AI should also be incorporated into the medical education curriculum in Pakistan.

Medical students should be trained in the basics of AI algorithms, data curation, and the potential limitations of AI. Social sciences and management subjects are being made compulsory across all disciplines for up to 20-30% of the curriculum, similarly technology subjects such as data science, AI/ ML and their impact should also be made compulsory across the fields for up to 5-10% of the curriculum.

Clinicians and especially clinician educators in Pakistan should be educated about the importance of AI in healthcare. Similarly, a recent survey of healthcare workers and learners in Pakistan by our group reported 66% of participants felt AI should be taught at undergraduate level (unpublished data). Interestingly, a recent study reported a well-known large language models (LLM) performed in the passing range in medical licensing exams of the United States.

To complicate things further, AI systems and (LLMs) such as ChatGPT can fabricate completely untrue information, often called “hallucinations”. This can have serious adverse consequences for patients. The use of AI in healthcare raises important ethical concerns. Healthcare providers must ensure that patient data is protected, and AI algorithms are designed and used ethically. Concerns about the privacy and security of patient data are real, particularly in LMICs where data protection laws are either not well developed or are not enforced. Similarly, there are concerns about potential physician liability for AI system errors.

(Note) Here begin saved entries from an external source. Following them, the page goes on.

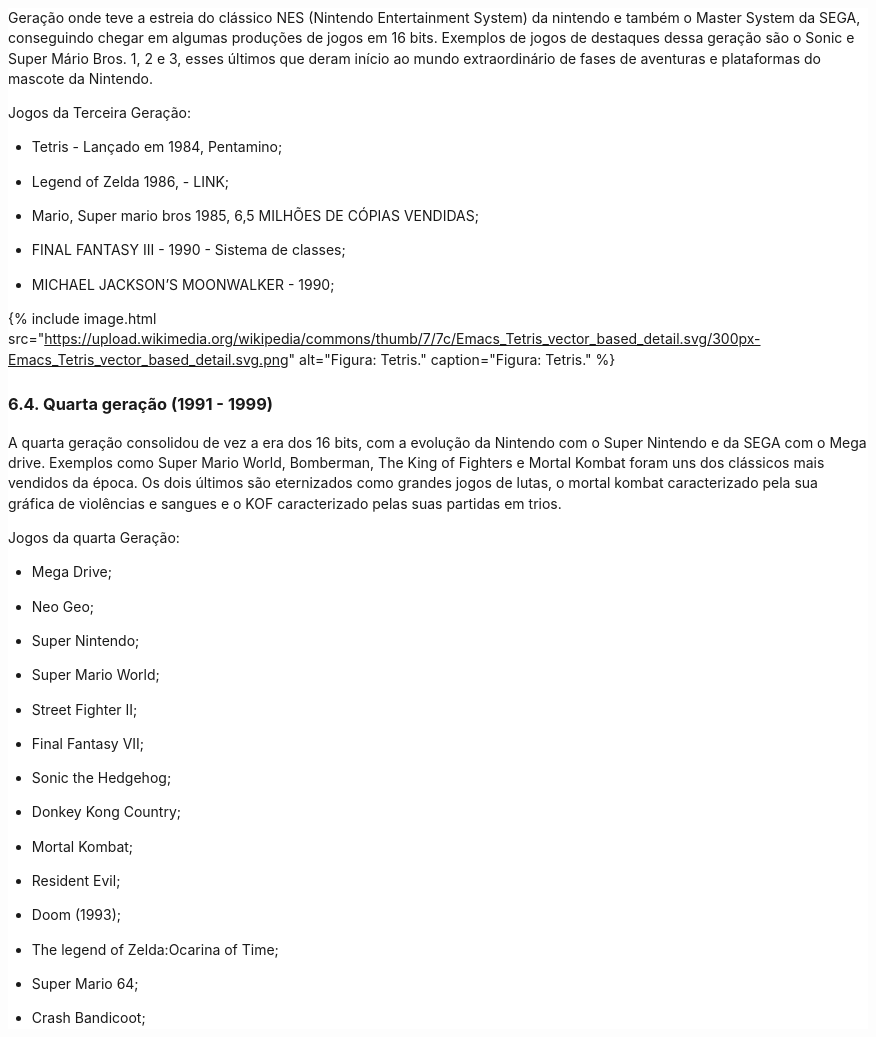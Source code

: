 Geração onde teve a estreia do clássico NES (Nintendo Entertainment System) da nintendo e também o Master System da SEGA, conseguindo chegar em algumas produções de jogos em 16 bits. Exemplos de jogos de destaques dessa geração são o Sonic e Super Mário Bros. 1, 2 e 3, esses últimos que deram início ao mundo extraordinário de fases de aventuras e plataformas do mascote da Nintendo.

Jogos da Terceira Geração:

- Tetris - Lançado em 1984, Pentamino;

- Legend of Zelda 1986,  - LINK;

- Mario, Super mario bros 1985, 6,5 MILHÕES DE CÓPIAS VENDIDAS;

- FINAL FANTASY III - 1990 - Sistema de classes;

- MICHAEL JACKSON’S MOONWALKER - 1990;

{% include image.html
    src="https://upload.wikimedia.org/wikipedia/commons/thumb/7/7c/Emacs_Tetris_vector_based_detail.svg/300px-Emacs_Tetris_vector_based_detail.svg.png"
    alt="Figura: Tetris."
    caption="Figura: Tetris."
%}

### 6.4. Quarta geração (1991 - 1999)

A quarta geração consolidou de vez a era dos 16 bits, com a evolução da Nintendo com o Super Nintendo e da SEGA com o Mega drive. Exemplos como  Super Mario World, Bomberman, The King of Fighters e Mortal Kombat foram uns dos clássicos mais vendidos da época. Os dois últimos são eternizados como grandes jogos de lutas, o mortal kombat caracterizado pela sua gráfica de violências e sangues e o KOF caracterizado pelas suas partidas em trios.

 Jogos da quarta Geração:

- Mega Drive;

- Neo Geo;

- Super Nintendo;

- Super Mario World;

- Street Fighter II;

- Final Fantasy VII;

- Sonic the Hedgehog;

- Donkey Kong Country;

- Mortal Kombat;

- Resident Evil;

- Doom (1993);

- The legend of Zelda:Ocarina of Time;

- Super Mario 64;

- Crash Bandicoot;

Health authorities in Pakistan need to develop a robust but transparent regulatory pathway for AI systems. Data ownership, security, and privacy should be the main focus of the regulatory process.

In Pakistan, the Drug Regulatory Authority of Pakistan (DRAP) is responsible for regulating medical devices, including AI-powered medical devices via Medical Device Rules, 2017.16

The Medical Device Board (MDB) at DRAP is responsible for the registration and enlistment of medical devices, as well as the licensing of establishments involved in their manufacturing. The establishment license covers activities such as manufacturing, export, import, storage, distribution, and sale of medical devices. When evaluating the licensing of a new medical device, the MDB considers various factors, including clinical investigations and tests conducted or reported by the manufacturer, reports from scientific literature, experiences and studies related to the device’s properties, labelling errors, batch changes or deterioration, failure to meet specifications, and any unexpected side effects or reactions associated with its clinical use. However, it is important at this stage to further elaborate on assessment parameters such as safety, ethics, data privacy and security, software testing, detailed technical performance, and system robustness.

The Government of Pakistan in the spring of 2023 formed a task force to discuss, streamline and regulate AI’s role in various industries including healthcare.

We strongly suggest that Medical Device Rules, 2017 be updated to address these requirements including AI and ML challenges. In conclusion, AI has the potential to improve healthcare in Pakistan by reducing costs and increasing access to healthcare services.

Healthcare providers in Pakistan should be educated about AI and its potential uses in healthcare, and AI should be incorporated into medical education programmes.

It is important to ensure that these AI-based solutions are designed and implemented in a way that is culturally appropriate, ethical, and sustainable, considering the unique needs and challenges of Pakistan. By harnessing the power of AI, we can improve healthcare outcomes for our patients and tackle health disparities in the country.

Disclosure: RS is the founder of A-Eye Diagnostics, an AI start up specialising in detecting diabetic retinopathy and other eye diseases.

Acknowledgments: The authors acknowledge the use of AI-powered software such as Grammarly and ChatGPT in the preparation of this manuscript. However, the authors take full responsibility for the content and accuracy of the manuscript.